● Task objective
Report back every line in the data that includes the string "Donald".
===== Data for processing
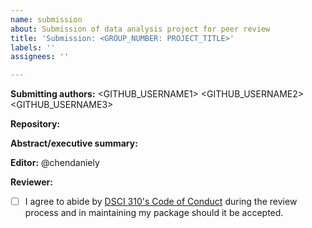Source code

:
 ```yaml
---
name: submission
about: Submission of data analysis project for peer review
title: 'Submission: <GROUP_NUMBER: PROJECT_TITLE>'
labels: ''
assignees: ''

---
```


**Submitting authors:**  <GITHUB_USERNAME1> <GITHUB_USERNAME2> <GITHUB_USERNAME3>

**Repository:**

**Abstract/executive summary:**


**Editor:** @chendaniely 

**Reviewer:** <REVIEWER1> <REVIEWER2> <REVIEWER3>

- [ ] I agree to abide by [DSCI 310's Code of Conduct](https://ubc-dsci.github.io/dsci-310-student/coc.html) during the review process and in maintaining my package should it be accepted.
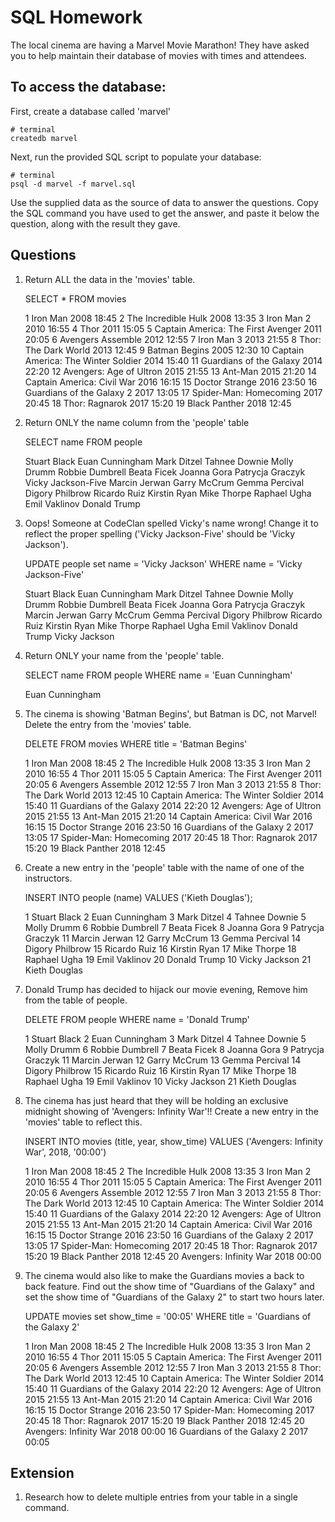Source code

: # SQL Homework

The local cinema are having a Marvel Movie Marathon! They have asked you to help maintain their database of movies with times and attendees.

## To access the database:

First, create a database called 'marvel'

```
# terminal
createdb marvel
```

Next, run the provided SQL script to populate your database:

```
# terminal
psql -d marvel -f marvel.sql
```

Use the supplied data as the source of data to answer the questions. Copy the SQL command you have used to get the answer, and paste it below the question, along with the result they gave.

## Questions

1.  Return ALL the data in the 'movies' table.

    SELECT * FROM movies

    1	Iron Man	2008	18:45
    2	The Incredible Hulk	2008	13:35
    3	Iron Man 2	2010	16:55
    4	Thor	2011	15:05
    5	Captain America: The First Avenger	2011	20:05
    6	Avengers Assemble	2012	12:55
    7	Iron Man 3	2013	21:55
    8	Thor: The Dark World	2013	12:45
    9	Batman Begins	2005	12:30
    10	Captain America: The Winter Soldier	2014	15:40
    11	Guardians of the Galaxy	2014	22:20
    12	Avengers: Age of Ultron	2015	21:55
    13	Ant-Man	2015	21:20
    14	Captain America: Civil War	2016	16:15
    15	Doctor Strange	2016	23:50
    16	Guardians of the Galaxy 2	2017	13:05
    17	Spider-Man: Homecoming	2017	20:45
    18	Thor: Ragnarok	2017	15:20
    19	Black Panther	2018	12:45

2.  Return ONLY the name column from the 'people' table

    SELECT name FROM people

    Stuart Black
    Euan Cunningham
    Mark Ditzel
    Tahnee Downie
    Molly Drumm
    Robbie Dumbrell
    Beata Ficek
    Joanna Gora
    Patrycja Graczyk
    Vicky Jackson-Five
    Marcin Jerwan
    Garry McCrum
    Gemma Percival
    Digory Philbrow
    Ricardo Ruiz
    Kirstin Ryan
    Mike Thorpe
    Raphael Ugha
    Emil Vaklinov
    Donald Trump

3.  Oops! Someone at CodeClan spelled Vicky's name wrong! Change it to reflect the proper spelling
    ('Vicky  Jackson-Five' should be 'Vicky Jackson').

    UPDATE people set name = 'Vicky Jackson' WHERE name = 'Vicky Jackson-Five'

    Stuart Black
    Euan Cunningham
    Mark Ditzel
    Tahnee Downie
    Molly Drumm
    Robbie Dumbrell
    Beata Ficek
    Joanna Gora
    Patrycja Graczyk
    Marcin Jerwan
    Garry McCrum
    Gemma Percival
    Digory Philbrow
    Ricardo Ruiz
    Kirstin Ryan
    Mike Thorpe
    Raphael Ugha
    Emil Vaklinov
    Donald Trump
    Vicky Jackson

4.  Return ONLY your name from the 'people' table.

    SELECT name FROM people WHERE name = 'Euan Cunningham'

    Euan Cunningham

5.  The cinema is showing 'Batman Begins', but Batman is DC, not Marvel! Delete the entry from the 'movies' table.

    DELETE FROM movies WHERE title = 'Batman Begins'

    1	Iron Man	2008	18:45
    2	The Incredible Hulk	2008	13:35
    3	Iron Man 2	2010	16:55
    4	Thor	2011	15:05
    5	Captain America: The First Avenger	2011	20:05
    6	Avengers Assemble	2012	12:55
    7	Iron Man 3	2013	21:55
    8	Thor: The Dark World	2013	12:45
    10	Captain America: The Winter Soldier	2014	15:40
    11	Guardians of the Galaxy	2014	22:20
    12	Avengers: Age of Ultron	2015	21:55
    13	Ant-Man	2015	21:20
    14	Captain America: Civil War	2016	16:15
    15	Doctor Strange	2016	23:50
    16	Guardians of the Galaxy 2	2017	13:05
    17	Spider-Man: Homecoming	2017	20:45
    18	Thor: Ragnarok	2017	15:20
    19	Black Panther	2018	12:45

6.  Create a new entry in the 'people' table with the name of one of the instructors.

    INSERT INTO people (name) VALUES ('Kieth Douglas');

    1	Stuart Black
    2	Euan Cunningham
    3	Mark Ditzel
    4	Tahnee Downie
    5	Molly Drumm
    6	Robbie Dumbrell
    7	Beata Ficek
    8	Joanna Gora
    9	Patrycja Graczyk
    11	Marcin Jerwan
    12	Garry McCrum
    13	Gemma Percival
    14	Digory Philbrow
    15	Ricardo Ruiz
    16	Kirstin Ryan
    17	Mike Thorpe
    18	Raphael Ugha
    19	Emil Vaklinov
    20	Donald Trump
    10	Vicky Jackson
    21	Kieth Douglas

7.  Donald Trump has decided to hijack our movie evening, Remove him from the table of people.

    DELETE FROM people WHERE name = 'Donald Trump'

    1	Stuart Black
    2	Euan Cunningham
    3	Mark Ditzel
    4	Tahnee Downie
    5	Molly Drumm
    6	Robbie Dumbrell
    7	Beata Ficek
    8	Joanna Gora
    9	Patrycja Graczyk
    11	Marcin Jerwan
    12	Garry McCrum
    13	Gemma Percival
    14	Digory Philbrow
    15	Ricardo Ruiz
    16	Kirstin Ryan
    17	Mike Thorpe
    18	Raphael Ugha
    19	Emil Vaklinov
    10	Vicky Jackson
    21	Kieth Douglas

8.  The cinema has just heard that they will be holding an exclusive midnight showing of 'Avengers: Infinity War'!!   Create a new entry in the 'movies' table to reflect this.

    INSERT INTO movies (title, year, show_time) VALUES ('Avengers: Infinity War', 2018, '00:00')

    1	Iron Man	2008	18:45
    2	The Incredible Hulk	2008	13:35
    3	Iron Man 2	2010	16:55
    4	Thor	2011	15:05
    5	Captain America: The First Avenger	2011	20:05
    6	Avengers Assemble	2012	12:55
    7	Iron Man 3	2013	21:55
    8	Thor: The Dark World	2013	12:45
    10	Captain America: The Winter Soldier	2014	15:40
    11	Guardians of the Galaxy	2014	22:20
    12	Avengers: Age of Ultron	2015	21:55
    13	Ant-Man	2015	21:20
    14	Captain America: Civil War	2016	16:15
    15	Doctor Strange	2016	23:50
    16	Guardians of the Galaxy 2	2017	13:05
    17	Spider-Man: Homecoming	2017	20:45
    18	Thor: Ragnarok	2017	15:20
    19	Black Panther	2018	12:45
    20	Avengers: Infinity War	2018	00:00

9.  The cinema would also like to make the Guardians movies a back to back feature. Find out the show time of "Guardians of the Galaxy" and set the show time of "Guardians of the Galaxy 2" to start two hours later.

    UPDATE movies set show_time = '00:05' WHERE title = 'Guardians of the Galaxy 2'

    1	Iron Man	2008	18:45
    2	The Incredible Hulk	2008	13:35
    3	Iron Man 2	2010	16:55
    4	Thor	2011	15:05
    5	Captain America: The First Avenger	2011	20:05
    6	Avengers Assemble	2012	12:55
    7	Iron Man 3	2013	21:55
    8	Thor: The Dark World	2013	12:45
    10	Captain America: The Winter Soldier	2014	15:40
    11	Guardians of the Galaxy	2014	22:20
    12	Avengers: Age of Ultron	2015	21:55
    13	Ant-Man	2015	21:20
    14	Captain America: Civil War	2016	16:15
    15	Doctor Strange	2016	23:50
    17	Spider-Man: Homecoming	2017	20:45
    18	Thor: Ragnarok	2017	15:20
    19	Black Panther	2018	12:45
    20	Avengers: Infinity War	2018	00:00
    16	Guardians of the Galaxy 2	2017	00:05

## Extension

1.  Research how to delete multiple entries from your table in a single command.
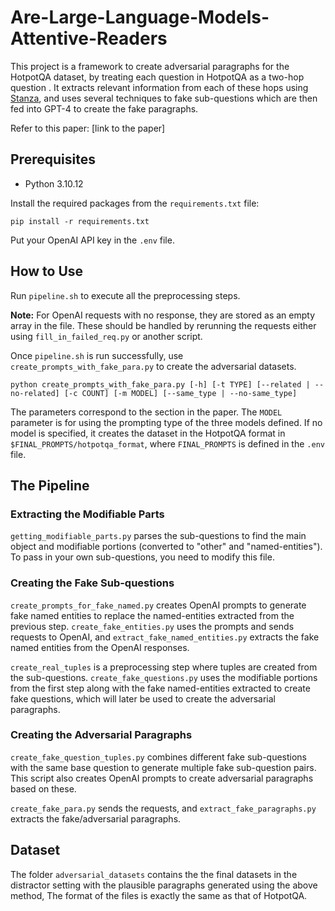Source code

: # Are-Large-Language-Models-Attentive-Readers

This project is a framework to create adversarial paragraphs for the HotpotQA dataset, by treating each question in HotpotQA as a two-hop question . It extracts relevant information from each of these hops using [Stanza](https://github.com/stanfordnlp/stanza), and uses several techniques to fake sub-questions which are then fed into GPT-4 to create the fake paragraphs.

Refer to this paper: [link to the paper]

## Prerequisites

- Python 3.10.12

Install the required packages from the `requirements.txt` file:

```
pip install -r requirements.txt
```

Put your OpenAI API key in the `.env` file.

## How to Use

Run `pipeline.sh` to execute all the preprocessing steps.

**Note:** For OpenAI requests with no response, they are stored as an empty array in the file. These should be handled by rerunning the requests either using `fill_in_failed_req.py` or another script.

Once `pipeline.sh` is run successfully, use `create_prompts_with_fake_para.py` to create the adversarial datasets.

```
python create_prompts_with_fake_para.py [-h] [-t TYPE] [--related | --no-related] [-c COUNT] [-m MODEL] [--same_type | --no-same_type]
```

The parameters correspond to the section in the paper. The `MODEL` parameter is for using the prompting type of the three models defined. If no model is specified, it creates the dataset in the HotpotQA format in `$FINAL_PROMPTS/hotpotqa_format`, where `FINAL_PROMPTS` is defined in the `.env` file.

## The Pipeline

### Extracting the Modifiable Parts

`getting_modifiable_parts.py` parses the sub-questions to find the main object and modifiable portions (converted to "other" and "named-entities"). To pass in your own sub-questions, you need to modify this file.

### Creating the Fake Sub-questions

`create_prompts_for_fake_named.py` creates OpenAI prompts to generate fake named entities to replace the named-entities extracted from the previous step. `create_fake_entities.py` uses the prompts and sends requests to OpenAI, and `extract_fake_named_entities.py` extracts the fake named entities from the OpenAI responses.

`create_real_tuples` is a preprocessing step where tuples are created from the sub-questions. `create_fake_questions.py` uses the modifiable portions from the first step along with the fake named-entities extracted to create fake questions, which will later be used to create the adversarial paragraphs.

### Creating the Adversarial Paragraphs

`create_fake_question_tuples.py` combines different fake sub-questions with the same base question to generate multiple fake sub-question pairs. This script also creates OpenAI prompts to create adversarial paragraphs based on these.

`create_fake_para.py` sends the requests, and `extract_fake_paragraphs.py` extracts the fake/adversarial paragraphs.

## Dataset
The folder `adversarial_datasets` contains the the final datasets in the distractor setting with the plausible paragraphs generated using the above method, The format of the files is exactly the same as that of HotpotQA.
==========
● Output of the exercise
    Donald Trump
    Donald Trump
    20	Donald Trump
7.  Donald Trump has decided to hijack our movie evening, Remove him from the table of people.
    DELETE FROM people WHERE name = 'Donald Trump'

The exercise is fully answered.